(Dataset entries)
_ _ _
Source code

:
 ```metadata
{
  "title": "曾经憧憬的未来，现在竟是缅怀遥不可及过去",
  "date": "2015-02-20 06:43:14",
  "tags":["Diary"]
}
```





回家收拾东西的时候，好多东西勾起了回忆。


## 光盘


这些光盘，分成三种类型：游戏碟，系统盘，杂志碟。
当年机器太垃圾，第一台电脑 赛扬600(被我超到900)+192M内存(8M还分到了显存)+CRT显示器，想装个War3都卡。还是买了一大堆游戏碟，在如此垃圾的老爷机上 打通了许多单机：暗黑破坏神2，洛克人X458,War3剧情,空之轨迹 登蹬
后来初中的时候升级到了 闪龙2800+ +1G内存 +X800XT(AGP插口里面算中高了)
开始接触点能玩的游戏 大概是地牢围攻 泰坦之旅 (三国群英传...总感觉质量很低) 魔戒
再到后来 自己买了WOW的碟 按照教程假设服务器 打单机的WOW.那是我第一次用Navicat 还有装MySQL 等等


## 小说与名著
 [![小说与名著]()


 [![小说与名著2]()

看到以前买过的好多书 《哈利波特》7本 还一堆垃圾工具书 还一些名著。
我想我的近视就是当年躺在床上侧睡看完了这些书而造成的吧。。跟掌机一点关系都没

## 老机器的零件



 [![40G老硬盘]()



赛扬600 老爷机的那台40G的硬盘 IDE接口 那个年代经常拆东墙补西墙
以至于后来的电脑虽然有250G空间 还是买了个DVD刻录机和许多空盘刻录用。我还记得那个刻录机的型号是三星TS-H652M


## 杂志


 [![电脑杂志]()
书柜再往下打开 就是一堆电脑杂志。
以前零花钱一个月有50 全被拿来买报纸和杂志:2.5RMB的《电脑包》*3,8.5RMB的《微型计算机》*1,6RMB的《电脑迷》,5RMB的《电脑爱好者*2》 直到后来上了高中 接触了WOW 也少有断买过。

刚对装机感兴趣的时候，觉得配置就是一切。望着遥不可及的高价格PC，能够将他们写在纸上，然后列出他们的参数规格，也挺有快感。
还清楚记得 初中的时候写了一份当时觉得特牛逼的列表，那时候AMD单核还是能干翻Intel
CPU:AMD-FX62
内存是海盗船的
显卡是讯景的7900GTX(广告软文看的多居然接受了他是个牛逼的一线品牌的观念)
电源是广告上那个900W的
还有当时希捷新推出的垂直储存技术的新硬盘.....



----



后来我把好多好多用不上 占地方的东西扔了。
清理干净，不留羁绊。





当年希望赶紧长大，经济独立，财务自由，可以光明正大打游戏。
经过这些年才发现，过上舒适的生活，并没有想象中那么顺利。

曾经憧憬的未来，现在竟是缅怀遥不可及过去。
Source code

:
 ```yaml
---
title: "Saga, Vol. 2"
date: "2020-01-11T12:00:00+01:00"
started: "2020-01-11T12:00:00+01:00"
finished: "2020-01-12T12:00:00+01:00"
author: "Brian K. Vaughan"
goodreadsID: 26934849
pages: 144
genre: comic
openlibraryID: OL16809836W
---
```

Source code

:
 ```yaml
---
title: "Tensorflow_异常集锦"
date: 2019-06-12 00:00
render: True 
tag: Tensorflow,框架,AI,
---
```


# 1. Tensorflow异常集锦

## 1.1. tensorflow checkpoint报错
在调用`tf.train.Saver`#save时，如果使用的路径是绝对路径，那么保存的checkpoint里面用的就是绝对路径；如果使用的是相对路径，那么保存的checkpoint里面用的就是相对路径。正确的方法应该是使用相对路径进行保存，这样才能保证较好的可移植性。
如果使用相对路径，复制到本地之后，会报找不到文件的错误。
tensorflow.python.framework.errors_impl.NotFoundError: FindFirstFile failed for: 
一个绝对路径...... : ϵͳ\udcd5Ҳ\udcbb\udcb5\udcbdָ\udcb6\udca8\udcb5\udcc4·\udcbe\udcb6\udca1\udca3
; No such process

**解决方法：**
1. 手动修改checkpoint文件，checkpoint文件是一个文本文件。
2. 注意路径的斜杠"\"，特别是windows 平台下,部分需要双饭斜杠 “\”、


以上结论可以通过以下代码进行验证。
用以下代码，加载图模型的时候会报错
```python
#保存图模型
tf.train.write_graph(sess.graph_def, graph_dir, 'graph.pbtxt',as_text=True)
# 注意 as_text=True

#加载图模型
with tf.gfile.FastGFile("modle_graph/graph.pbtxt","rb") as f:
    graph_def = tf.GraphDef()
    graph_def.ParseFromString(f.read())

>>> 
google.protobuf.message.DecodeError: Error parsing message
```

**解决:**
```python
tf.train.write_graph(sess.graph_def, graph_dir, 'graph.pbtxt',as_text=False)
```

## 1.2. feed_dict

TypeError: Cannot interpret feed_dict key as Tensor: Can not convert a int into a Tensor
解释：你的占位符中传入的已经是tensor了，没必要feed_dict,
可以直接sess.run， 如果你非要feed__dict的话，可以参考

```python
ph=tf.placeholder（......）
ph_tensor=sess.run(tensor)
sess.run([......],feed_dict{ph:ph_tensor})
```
_ _ _
Required work: What lines in the records contain the word "曾经憧憬的未来"? Return each one.

Answer to the exercise:
  "title": "曾经憧憬的未来，现在竟是缅怀遥不可及过去",
曾经憧憬的未来，现在竟是缅怀遥不可及过去。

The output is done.